Business Impacts
30%
reduction in downtime
25%
cost saving compared to the previous application
Customer Key Facts
- Country : United States
- Industry : Semiconductor manufacturing
Problem Context
The client, a global semiconductor manufacturing leader, is dedicated to reshaping manufacturing through innovative solutions, specializing in advanced process technology for rapidly expanding markets. They had initially established their data pipeline on AWS, with the goal of transitioning their data sources to Redshift and improving the efficiency of their existing ETL pipeline to handle extensive Terabytes of data processing.
Challenges
- High data volume and a daily load of thousands of Avro and Parquet files
- Different fabrication units and data types within the context of ETL and Ingestion SLA
- Managing query performance, encompassing Upserts and Deletes due to high data volume
- High cost and performance issues due to previous platform licensing
Technologies Used
Amazon DynamoDB
AWS Lambda
Amazon Elastic MapReduce (EMR)
Amazon Simple Storage Service (S3)
Amazon Redshift
Solution
Quantiphi conducted a comprehensive pipeline re-architecture, leveraging big data technologies such as Spark on Amazon EMR to efficiently process extensive datasets. They successfully transitioned the client's data warehouse to Amazon Redshift, optimizing data management. Additionally, Quantiphi engineered an event-driven framework for streamlined pipeline automation and established a secure AWS Lake House architecture to ensure seamless data ingestion and persistence.
Results
- Improved ETL SLA: Enhancing the ETL pipeline to achieve a 30-minute SLA (Service Level Agreement) target.

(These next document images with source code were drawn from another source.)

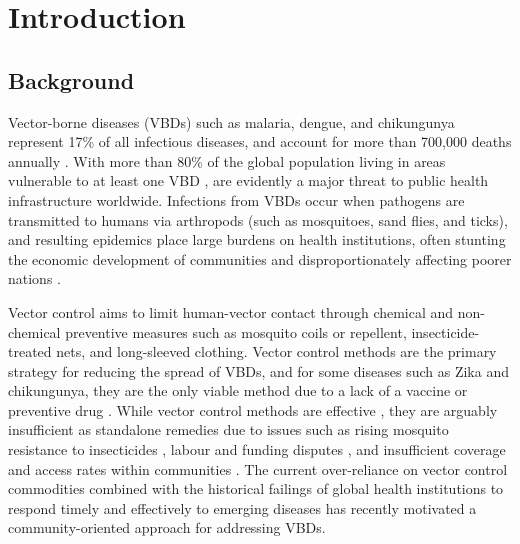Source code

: \section{Introduction}

\subsection{Background}

Vector-borne diseases (VBDs) such as malaria, dengue, and chikungunya represent 17\% of all infectious diseases, and account for more than 700,000 deaths annually \cite{world_health_organisation_who_vector-borne_2020}. With more than 80\% of the global population living in areas vulnerable to at least one VBD \cite{golding_integrating_2015},  are evidently a major threat to public health infrastructure worldwide. Infections from VBDs occur when pathogens are transmitted to humans via arthropods (such as mosquitoes, sand flies, and ticks), and resulting epidemics place large burdens on health institutions, often stunting the economic development of communities and disproportionately affecting poorer nations \cite{lum_cost_2009, degroote_interventions_2018}.

Vector control aims to limit human-vector contact through chemical and non-chemical preventive measures such as mosquito coils or repellent, insecticide-treated nets, and long-sleeved clothing. Vector control methods are the primary strategy for reducing the spread of VBDs, and for some diseases such as Zika and chikungunya, they are the only viable method due to a lack of a vaccine or preventive drug \cite{wilson_importance_2020}. While vector control methods are effective \cite{wilson_importance_2020, chala_emerging_2021}, they are arguably insufficient as standalone remedies due to issues such as rising mosquito resistance to insecticides \cite{hemingway_averting_2016}, labour and funding disputes \cite{winch_effectiveness_1992}, and insufficient coverage and access rates within communities \cite{okumu_what_2022}. The current over-reliance on vector control commodities combined with the historical failings of global health institutions to respond timely and effectively to emerging diseases \cite{bardosh_addressing_2017} has recently motivated a community-oriented approach for addressing VBDs.


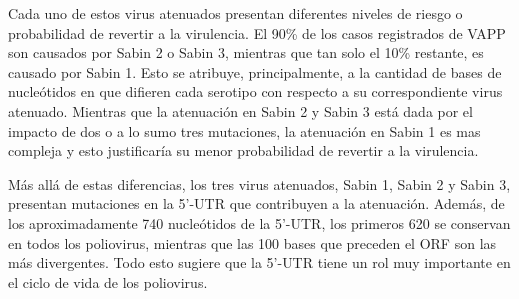 Cada uno de estos virus atenuados presentan diferentes niveles de riesgo o
probabilidad de revertir a la virulencia. El 90\% de los casos registrados de
\ac{VAPP} son causados por Sabin 2 o Sabin 3, mientras que tan solo el 10\%
restante, es causado por Sabin 1\cite{Philip92}. Esto se atribuye,
principalmente, a la cantidad de bases de nucle\'otidos en que difieren cada
serotipo con respecto a su correspondiente virus atenuado. Mientras que la
atenuaci\'on en Sabin 2 y Sabin 3 est\'a dada por el impacto de dos
o a lo sumo tres mutaciones, la atenuaci\'on en Sabin 1 es mas compleja y esto
justificar\'ia su menor probabilidad de revertir a la virulencia\cite{Philip92}.

M\'as all\'a de estas diferencias, los tres virus atenuados, Sabin 1, Sabin 2 y
Sabin 3, presentan mutaciones en la 5'-\ac{UTR} que contribuyen a la
atenuaci\'on. Adem\'as, de los aproximadamente 740 nucle\'otidos de la
5'-\ac{UTR}, los primeros 620 se conservan en todos los poliovirus, mientras que
las 100 bases que preceden el \ac{ORF} son las m\'as divergentes. Todo esto
sugiere que la 5'-\ac{UTR} tiene un rol muy importante en el ciclo de vida de
los poliovirus\cite{Philip92}.

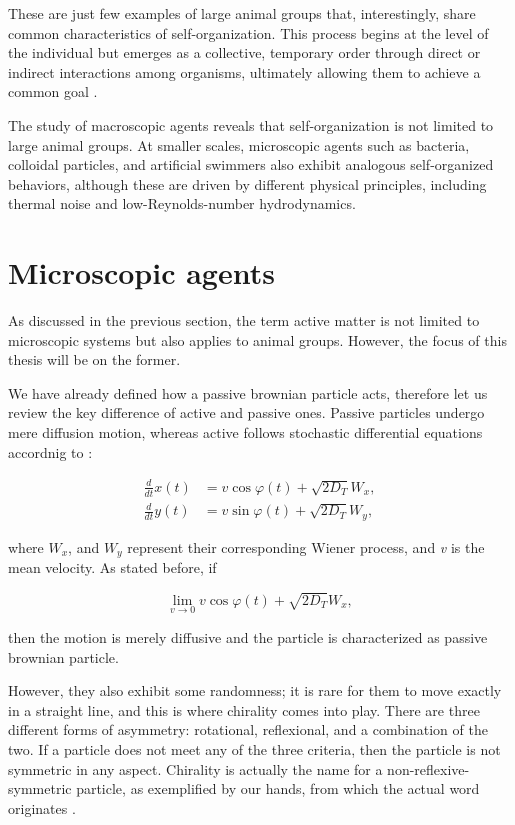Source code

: These are just few examples of large animal groups that, interestingly, share common characteristics of self-organization. This process begins at the level of the individual but emerges as a collective, temporary order through direct or indirect interactions among organisms, ultimately allowing them to achieve a common goal \cite{isaeva2012self}.

The study of macroscopic agents reveals that self-organization is not limited to large animal groups. At smaller scales, microscopic agents such as bacteria, colloidal particles, and artificial swimmers also exhibit analogous self-organized behaviors, although these are driven by different physical principles, including thermal noise and low-Reynolds-number hydrodynamics.

\section{Microscopic agents}

As discussed in the previous section, the term active matter is not limited to microscopic systems but also applies to animal groups. However, the focus of this thesis will be on the former.

We have already defined how a passive brownian particle acts, therefore let us review the key difference of active and passive ones. Passive particles undergo mere diffusion motion, whereas active follows stochastic differential equations accordnig to \cite{volpe2014simulation}:

\begin{align}
  \frac{d}{dt}x(t) &= v\cos{\varphi(t)} + \sqrt{2D_T}W_x,\\
  \frac{d}{dt}y(t) &= v\sin{\varphi(t)} + \sqrt{2D_T}W_y,
  \label{eq:activestochasticequation}
\end{align}

where $W_x$, and $W_y$ represent their corresponding Wiener process, and \textit{v} is the mean velocity. As stated before, if 

\begin{equation}
  \lim_{v \to 0}  v\cos{\varphi(t)} + \sqrt{2D_T}W_x,
  \label{eq:limitofvelocity}
\end{equation}

then the motion is merely diffusive and the particle is characterized as passive brownian particle. 

However, they also exhibit some randomness; it is rare for them to move exactly in a straight line, and this is where chirality comes into play. There are three different forms of asymmetry: rotational, reflexional, and a combination of the two. If a particle does not meet any of the three criteria, then the particle is not symmetric in any aspect. Chirality is actually the name for a non-reflexive-symmetric particle, as exemplified by our hands, from which the actual word originates \cite{cahn1966specification}.

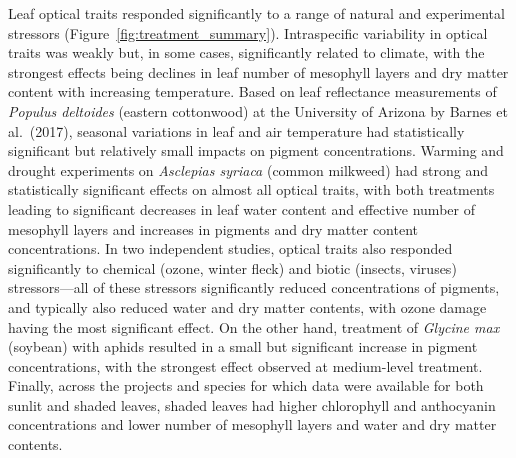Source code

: Leaf optical traits responded significantly to a range of natural and experimental stressors (Figure~\ref{fig:treatment_summary}).
Intraspecific variability in optical traits was weakly but, in some cases, significantly related to climate, with the strongest effects being declines in leaf number of mesophyll layers and dry matter content with increasing temperature.
% 
% 
Based on leaf reflectance measurements of \textit{Populus deltoides} (eastern cottonwood) at the University of Arizona by Barnes et al.~(2017), \nocite{barnes_2017_beyond}
% 
% 
seasonal variations in leaf and air temperature had statistically significant but relatively small impacts on pigment concentrations.
Warming and drought experiments on \textit{Asclepias syriaca} (common milkweed) had strong and statistically significant effects on almost all optical traits, with both treatments leading to significant decreases in leaf water content and effective number of mesophyll layers and increases in pigments and dry matter content concentrations.
% 
% 
In two independent studies, optical traits also responded significantly to chemical (ozone, winter fleck) and biotic (insects, viruses) stressors---all of these stressors significantly reduced concentrations of pigments, and typically also reduced water and dry matter contents, with ozone damage having the most significant effect.
% 
% 
% 
%
% 
% 
On the other hand, treatment of \textit{Glycine max} (soybean) with aphids resulted in a small but significant increase in pigment concentrations, with the strongest effect observed at medium-level treatment.
Finally, across the projects and species for which data were available for both sunlit and shaded leaves, shaded leaves had higher chlorophyll and anthocyanin concentrations and lower number of mesophyll layers and water and dry matter contents.
% 
% 

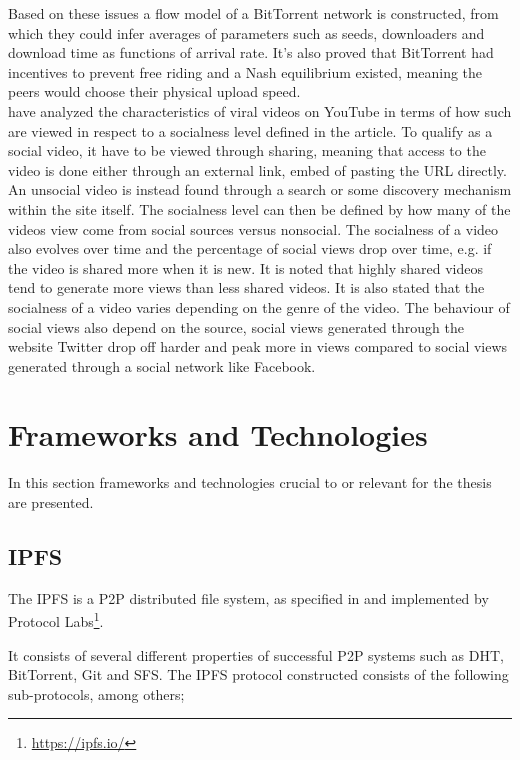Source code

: Based on these issues a flow model of a BitTorrent network is constructed, from which they could infer averages of parameters such as seeds, downloaders and download time as functions of arrival rate. It's also proved that BitTorrent had incentives to prevent free riding and a Nash equilibrium existed, meaning the peers would choose their physical upload speed.
\\


\citet{broxton2013catching} have analyzed the characteristics of viral videos on YouTube in terms of how such are viewed in respect to a socialness level defined in the article. To qualify as a social video, it have to be viewed through sharing, meaning that access to the video is done either through an external link, embed of pasting the URL directly. An unsocial video is instead found through a search or some discovery mechanism within the site itself. The socialness level can then be defined by how many of the videos view come from social sources versus nonsocial. The socialness of a video also evolves over time and the percentage of social views drop over time, e.g. if the video is shared more when it is new. It is noted that highly shared videos tend to generate more views than less shared videos. It is also stated that the socialness of a video varies depending on the genre of the video. The behaviour of social views also depend on the source, social views generated through the website Twitter drop off harder and peak more in views compared to social views generated through a social network like Facebook.


\section{Frameworks and Technologies}
\label{sec:fram-techn}
In this section frameworks and technologies crucial to or relevant for the thesis are presented.

\subsection{\acl{IPFS}}
The \ac{IPFS} is a \ac{P2P} distributed file system, as specified in \citet{benet2014ipfs} and implemented by Protocol Labs\footnote{\url{https://ipfs.io/}}.

It consists of several different properties of successful \ac{P2P} systems such as \ac{DHT}, BitTorrent, Git and \ac{SFS}. The \ac{IPFS} protocol constructed consists of the following sub-protocols, among others;


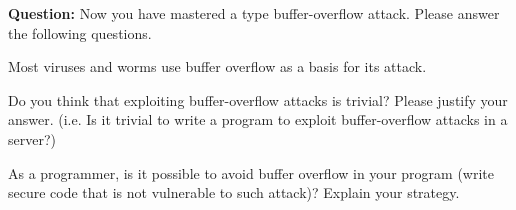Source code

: \documentclass[a4paper, 10pt]{article}
\begin{document}


\begin{problem}
\textbf{Question:} Now you have mastered a type buffer-overflow attack.
Please answer the following questions.

\begin{subproblems}
	\item Most viruses and worms use buffer overflow as a basis for its attack.
	\item Do you think that exploiting buffer-overflow attacks is trivial?
				Please justify your answer.
				(i.e. Is it trivial to write a program to exploit buffer-overflow attacks in a server?)
	\item As a programmer, is it possible to avoid buffer overflow in your program
				(write secure code that is not vulnerable to such attack)?
				Explain your strategy.
\end{subproblems}
\end{problem}
\end{document}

- Cost Reduction through Architecture: Leveraging architecture changes to reduce operational costs.
- Efficient Handling of Large Data Volumes: Ensuring the seamless processing of high volumes of data in a single operation.
- Federation Capabilities of Redshift: Leveraging Redshift's support for data federation to consolidate and query data from multiple sources.
- Native AWS Integration: Leveraging Redshift's native integration with various AWS services, including IAM (Identity and Access Management) and S3 (Simple Storage Service), to streamline data management and access.